Senior Engineer - Site Reliability
Overview:
About AIQ:
AIQ is an Abu Dhabi based joint venture company between Presight and ADNOC, which focuses on developing artificial intelligence technologies. AIQ develops and commercializes AI products and applications for energy world. It aims in providing end-to-end solutions by using its data, cloud and talents to develop AI solutions that seek to reduce costs and generate revenue for its clients. AIQ embodies an innovative and entrepreneurial spirit that embraces challenges to push boundaries and seeks to welcome professionals to its team that share the desire to make meaningful and impactful contributions to its mission. Always on the cutting edge of technology, AIQ provides its talent all the opportunities to thrive and excel. Working at AIQ includes dealing with massive data sets, an AI infrastructure that is powered by the latest NVIDIA GPU cloud computing platform and access to limitless computing, storage and network resources.
About the role:
AIQ is looking for a Senior Site Reliability Engineer to lead root cause analysis, improve system reliability, and collaborate across engineering teams to enhance service performance and stability. As a Senior Site Reliability Engineer, you will enhance the reliability and performance of our platforms. You will lead key reliability projects, improve observability, and respond to complex production incidents.
Responsibilities:
- Maintain and evolve monitoring, alerting, and incident response systems.
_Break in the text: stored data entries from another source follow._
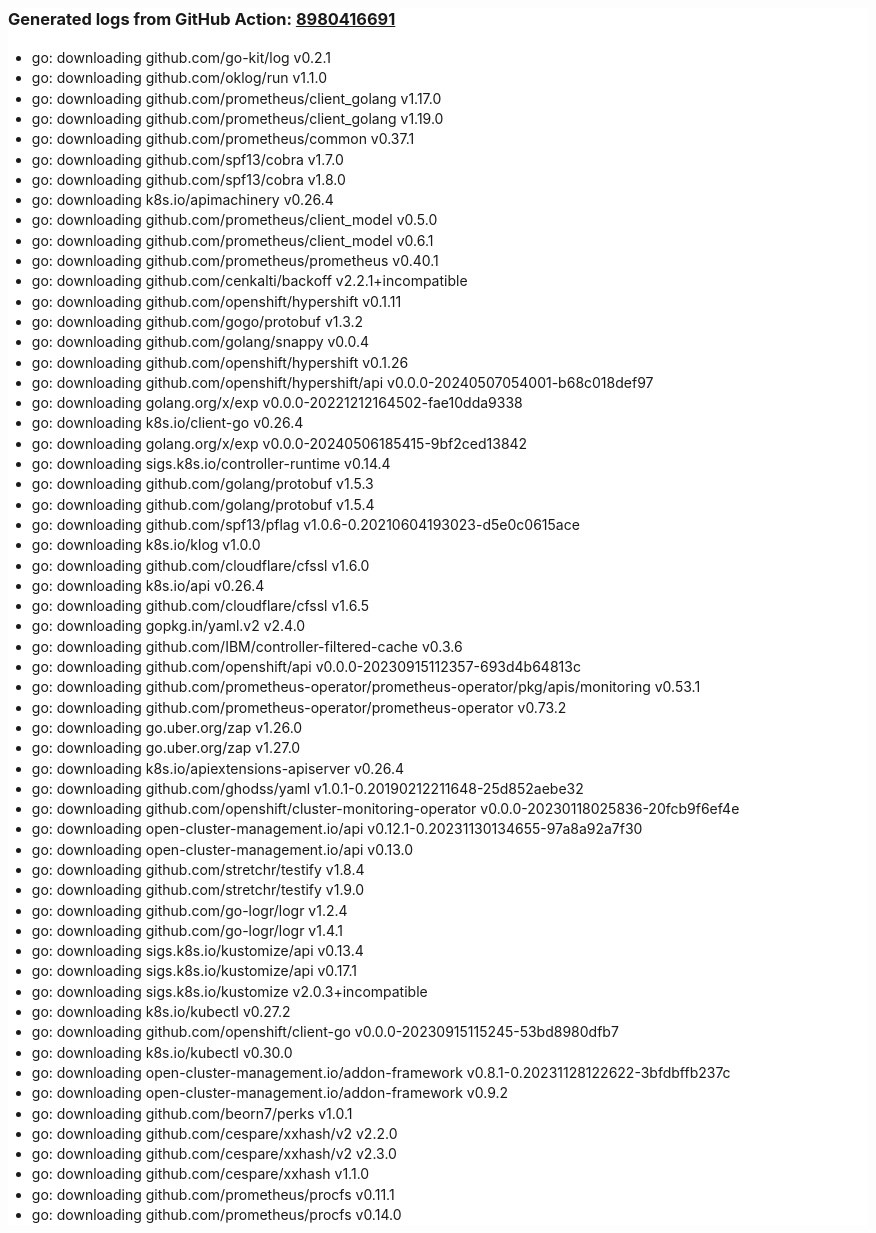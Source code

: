 ### Generated logs from GitHub Action: [8980416691](https://github.com/coleenquadros/multicluster-observability-operator/actions/runs/8980416691)

- go: downloading github.com/go-kit/log v0.2.1
- go: downloading github.com/oklog/run v1.1.0
- go: downloading github.com/prometheus/client_golang v1.17.0
- go: downloading github.com/prometheus/client_golang v1.19.0
- go: downloading github.com/prometheus/common v0.37.1
- go: downloading github.com/spf13/cobra v1.7.0
- go: downloading github.com/spf13/cobra v1.8.0
- go: downloading k8s.io/apimachinery v0.26.4
- go: downloading github.com/prometheus/client_model v0.5.0
- go: downloading github.com/prometheus/client_model v0.6.1
- go: downloading github.com/prometheus/prometheus v0.40.1
- go: downloading github.com/cenkalti/backoff v2.2.1+incompatible
- go: downloading github.com/openshift/hypershift v0.1.11
- go: downloading github.com/gogo/protobuf v1.3.2
- go: downloading github.com/golang/snappy v0.0.4
- go: downloading github.com/openshift/hypershift v0.1.26
- go: downloading github.com/openshift/hypershift/api v0.0.0-20240507054001-b68c018def97
- go: downloading golang.org/x/exp v0.0.0-20221212164502-fae10dda9338
- go: downloading k8s.io/client-go v0.26.4
- go: downloading golang.org/x/exp v0.0.0-20240506185415-9bf2ced13842
- go: downloading sigs.k8s.io/controller-runtime v0.14.4
- go: downloading github.com/golang/protobuf v1.5.3
- go: downloading github.com/golang/protobuf v1.5.4
- go: downloading github.com/spf13/pflag v1.0.6-0.20210604193023-d5e0c0615ace
- go: downloading k8s.io/klog v1.0.0
- go: downloading github.com/cloudflare/cfssl v1.6.0
- go: downloading k8s.io/api v0.26.4
- go: downloading github.com/cloudflare/cfssl v1.6.5
- go: downloading gopkg.in/yaml.v2 v2.4.0
- go: downloading github.com/IBM/controller-filtered-cache v0.3.6
- go: downloading github.com/openshift/api v0.0.0-20230915112357-693d4b64813c
- go: downloading github.com/prometheus-operator/prometheus-operator/pkg/apis/monitoring v0.53.1
- go: downloading github.com/prometheus-operator/prometheus-operator v0.73.2
- go: downloading go.uber.org/zap v1.26.0
- go: downloading go.uber.org/zap v1.27.0
- go: downloading k8s.io/apiextensions-apiserver v0.26.4
- go: downloading github.com/ghodss/yaml v1.0.1-0.20190212211648-25d852aebe32
- go: downloading github.com/openshift/cluster-monitoring-operator v0.0.0-20230118025836-20fcb9f6ef4e
- go: downloading open-cluster-management.io/api v0.12.1-0.20231130134655-97a8a92a7f30
- go: downloading open-cluster-management.io/api v0.13.0
- go: downloading github.com/stretchr/testify v1.8.4
- go: downloading github.com/stretchr/testify v1.9.0
- go: downloading github.com/go-logr/logr v1.2.4
- go: downloading github.com/go-logr/logr v1.4.1
- go: downloading sigs.k8s.io/kustomize/api v0.13.4
- go: downloading sigs.k8s.io/kustomize/api v0.17.1
- go: downloading sigs.k8s.io/kustomize v2.0.3+incompatible
- go: downloading k8s.io/kubectl v0.27.2
- go: downloading github.com/openshift/client-go v0.0.0-20230915115245-53bd8980dfb7
- go: downloading k8s.io/kubectl v0.30.0
- go: downloading open-cluster-management.io/addon-framework v0.8.1-0.20231128122622-3bfdbffb237c
- go: downloading open-cluster-management.io/addon-framework v0.9.2
- go: downloading github.com/beorn7/perks v1.0.1
- go: downloading github.com/cespare/xxhash/v2 v2.2.0
- go: downloading github.com/cespare/xxhash/v2 v2.3.0
- go: downloading github.com/cespare/xxhash v1.1.0
- go: downloading github.com/prometheus/procfs v0.11.1
- go: downloading github.com/prometheus/procfs v0.14.0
- Proactively find and fix performance bottlenecks and failure points.
- Contribute to infrastructure automation and deployment pipelines.
- Drive SLO/SLI adoption in collaboration with engineering teams.
- Lead root cause analysis and build preventive solutions.
- Mentor junior engineers and help scale operational excellence.
Qualifications:
- 5-8 years of previous relevant experience.
- Solid experience with containerized environments (Docker, Kubernetes).
- Hands-on with CI/CD pipelines and automation tools.
- Proficiency in scripting languages (Python, Bash).
- Strong grasp of observability tools (Prometheus, Grafana, ELK, Sentry).
- Good knowledge of cloud platforms (Huawei Cloud, Azure preferred)